Henry has written and illustrated a book on “Greening the Vertical Garden City”, which deals with the techniques to design and install landscapes at every level in the high rise tropical city.
Zhongwen is an Urban Planner and leads the Urban Redevelopment Authority (URA) Digital Planning Lab (DPLab). In this role, he spearheads efforts, to incubate digital competencies for URA and key partners, to accelerate transformation of planning processes, and to foster innovations and partnerships. He oversees DPLab’s efforts to build analytic methods to provide actionable insights for planning studies, to develop digital tools in-house to enable more data-informed and integrated way of planning, and to conduct vocational analytics training for planners.
Since joining URA in 2012, he was previously involved in the formulation of long-term plans and policies for transport, utilities and underground space. He also led efforts to build-up capabilities in Futures and Planning Analytics. Prior to that, he served as a naval combat officer.
Zhongwen is also a geographer by training from the London Schools of Economics, and has a passion for Cities and Technology.
Kenneth began his career in parks management in the 1990s and has been involved in the planning, implementation and management of parks and streetscapes in the city, including the Marina South area. Some of his key projects included the development of the Marina South Promenade and the Millennium mass tree planting in Marina South.
In 2003, Kenneth was seconded to the Ministry of National Development as Assistant Director, and later assumed the position of Deputy Director in 2004 overseeing policies and review of legislation pertaining to parks and greenery infrastructure, agri-veterinary, and building and construction.
Upon his return to the National Parks Board, he took on the role of Deputy Director, and later General Manager at Gardens by the Bay, where he played a pivotal role in developing the Gardens and overseeing the progress of the project from concept to form. Kenneth was also concurrently Assistant Chief Executive Officer (Corporate Development & Services) at the National Parks Board. He was appointed Chief Operating Officer of the Gardens by the Bay in 2012.
Kenneth is presently the Chief Executive Officer of National Parks Board (NParks). NParks is the lead agency overseeing the greenery of our City in a Garden and biodiversity conservation in land-scarce Singapore. NParks manages over 350 parks, 4 nature reserves, extensive streetscape/roadside greenery and our island-wide Park Connector Network. NParks also plays a critical role in enhancing the competencies of the landscape and horticulture industry through training, certification and applied research.

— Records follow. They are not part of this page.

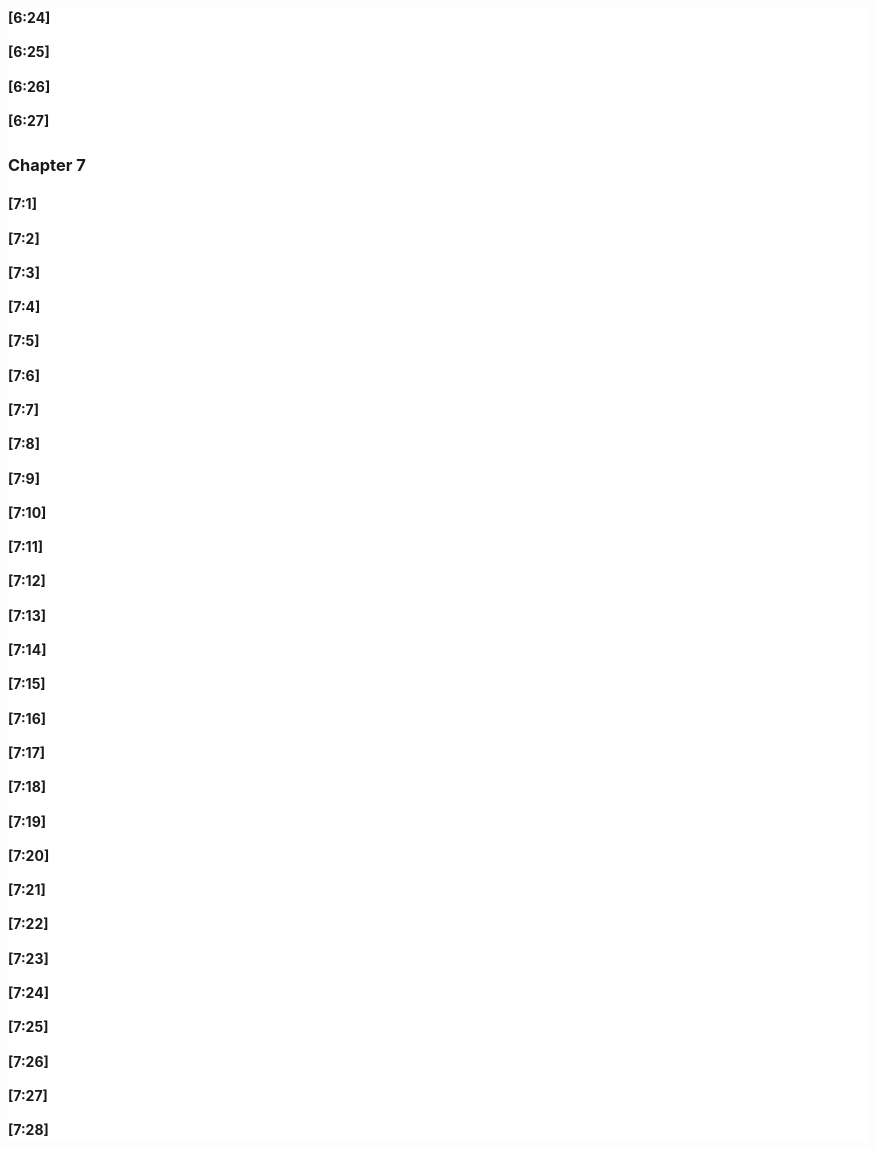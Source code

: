 **[6:24]** 

**[6:25]** 

**[6:26]** 

**[6:27]** 

### Chapter 7

**[7:1]** 

**[7:2]** 

**[7:3]** 

**[7:4]** 

**[7:5]** 

**[7:6]** 

**[7:7]** 

**[7:8]** 

**[7:9]** 

**[7:10]** 

**[7:11]** 

**[7:12]** 

**[7:13]** 

**[7:14]** 

**[7:15]** 

**[7:16]** 

**[7:17]** 

**[7:18]** 

**[7:19]** 

**[7:20]** 

**[7:21]** 

**[7:22]** 

**[7:23]** 

**[7:24]** 

**[7:25]** 

**[7:26]** 

**[7:27]** 

**[7:28]**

Leonard Cai is currently the Head of the Landscape Design Office in the Housing & Development Board (HDB). He leads an in-house Landscape Architecture consultancy team that spearheads innovation and sets new benchmarks in public housing landscape design. Since joining HDB, he has formulated the HDB Biophilic Town Framework, which aims to create greater sense of place, well-being and quality of life for residents, through the optimization of ecosystem services in urban landscapes. Complementary to the framework, Leonard has also developed the Biodiversity Index for Residential Towns, an assessment and decision-making tool that allows the ecological integrity and biodiversity levels of any residential town to be measured and enhanced. As a Landscape Architect, Leonard planned and designed multiple award winning residential landscapes and parks. Adopting a biophilic landscape design approach, he developed the Punggol Northshore District Landscape Masterplan, which garnered the Outstanding Award under the NParks Landscape Excellence Assessment Framework (LEAF).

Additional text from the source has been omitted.